[Start of Attachment]
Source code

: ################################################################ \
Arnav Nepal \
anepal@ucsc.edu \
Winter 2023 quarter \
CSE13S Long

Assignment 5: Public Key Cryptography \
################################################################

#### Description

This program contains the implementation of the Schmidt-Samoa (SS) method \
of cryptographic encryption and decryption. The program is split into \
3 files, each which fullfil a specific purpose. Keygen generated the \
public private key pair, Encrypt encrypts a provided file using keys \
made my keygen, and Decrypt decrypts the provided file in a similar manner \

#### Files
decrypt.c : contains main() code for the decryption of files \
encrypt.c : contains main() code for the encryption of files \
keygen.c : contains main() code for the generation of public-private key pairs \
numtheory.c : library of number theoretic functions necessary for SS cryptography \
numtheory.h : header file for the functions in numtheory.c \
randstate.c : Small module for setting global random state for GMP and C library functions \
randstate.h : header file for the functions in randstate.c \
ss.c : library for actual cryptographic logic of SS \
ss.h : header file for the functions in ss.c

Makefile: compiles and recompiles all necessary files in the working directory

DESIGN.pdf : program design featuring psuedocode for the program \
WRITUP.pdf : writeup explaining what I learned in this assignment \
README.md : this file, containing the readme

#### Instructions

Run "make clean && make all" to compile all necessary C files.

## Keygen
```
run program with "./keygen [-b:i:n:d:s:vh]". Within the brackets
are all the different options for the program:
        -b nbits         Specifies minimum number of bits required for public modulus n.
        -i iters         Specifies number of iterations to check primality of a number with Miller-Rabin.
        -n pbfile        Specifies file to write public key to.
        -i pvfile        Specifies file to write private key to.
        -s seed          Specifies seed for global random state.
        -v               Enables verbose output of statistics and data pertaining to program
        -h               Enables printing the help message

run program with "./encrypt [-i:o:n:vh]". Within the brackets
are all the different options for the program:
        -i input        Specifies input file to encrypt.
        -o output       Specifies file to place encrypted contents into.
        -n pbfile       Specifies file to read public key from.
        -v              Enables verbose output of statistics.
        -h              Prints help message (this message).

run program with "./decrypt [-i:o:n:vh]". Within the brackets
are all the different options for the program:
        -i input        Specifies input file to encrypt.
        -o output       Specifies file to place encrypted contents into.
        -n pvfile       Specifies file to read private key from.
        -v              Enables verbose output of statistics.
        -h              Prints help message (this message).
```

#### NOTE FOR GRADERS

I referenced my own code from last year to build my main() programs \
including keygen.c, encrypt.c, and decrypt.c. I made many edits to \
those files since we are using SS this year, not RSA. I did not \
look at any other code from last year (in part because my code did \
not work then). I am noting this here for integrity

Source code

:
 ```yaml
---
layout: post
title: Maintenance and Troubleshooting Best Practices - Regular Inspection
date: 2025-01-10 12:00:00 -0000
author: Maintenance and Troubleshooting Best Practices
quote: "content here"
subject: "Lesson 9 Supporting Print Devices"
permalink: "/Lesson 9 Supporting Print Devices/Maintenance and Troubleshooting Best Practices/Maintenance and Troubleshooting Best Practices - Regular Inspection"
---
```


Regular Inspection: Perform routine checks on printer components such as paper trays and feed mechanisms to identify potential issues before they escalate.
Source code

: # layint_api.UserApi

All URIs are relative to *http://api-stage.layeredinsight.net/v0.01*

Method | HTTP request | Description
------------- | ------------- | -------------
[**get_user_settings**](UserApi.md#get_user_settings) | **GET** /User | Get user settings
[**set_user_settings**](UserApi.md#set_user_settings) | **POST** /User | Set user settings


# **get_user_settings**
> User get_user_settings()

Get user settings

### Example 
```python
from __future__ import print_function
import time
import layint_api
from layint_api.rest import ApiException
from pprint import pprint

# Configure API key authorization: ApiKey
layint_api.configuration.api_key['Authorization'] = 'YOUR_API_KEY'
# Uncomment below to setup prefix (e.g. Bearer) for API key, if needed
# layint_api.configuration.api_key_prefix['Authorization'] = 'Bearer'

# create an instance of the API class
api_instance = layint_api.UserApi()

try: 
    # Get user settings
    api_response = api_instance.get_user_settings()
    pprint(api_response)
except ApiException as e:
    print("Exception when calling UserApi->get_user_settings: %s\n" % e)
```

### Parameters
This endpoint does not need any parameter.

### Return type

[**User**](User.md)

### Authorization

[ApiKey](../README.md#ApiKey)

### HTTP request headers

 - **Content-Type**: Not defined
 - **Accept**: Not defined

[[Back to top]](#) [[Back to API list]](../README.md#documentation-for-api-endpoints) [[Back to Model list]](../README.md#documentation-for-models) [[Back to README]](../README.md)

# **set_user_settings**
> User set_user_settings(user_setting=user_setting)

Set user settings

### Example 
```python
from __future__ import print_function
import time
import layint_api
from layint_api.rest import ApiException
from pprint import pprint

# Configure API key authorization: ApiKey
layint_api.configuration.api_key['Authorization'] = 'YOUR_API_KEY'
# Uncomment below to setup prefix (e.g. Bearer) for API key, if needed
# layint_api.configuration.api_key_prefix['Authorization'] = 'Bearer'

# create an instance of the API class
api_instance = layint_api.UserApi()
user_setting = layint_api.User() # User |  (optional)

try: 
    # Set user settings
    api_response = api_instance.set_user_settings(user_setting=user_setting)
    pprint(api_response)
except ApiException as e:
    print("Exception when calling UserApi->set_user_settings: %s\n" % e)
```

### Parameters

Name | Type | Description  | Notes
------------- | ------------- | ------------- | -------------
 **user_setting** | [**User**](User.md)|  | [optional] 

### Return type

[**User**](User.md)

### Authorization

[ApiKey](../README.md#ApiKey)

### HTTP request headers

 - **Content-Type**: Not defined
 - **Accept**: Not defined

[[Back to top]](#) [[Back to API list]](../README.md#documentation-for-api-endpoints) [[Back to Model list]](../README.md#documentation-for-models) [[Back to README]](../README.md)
[End of Attachment]
Activity
Figure out how many lines of the listing above include "here"; the answer is that number alone.

Task response
2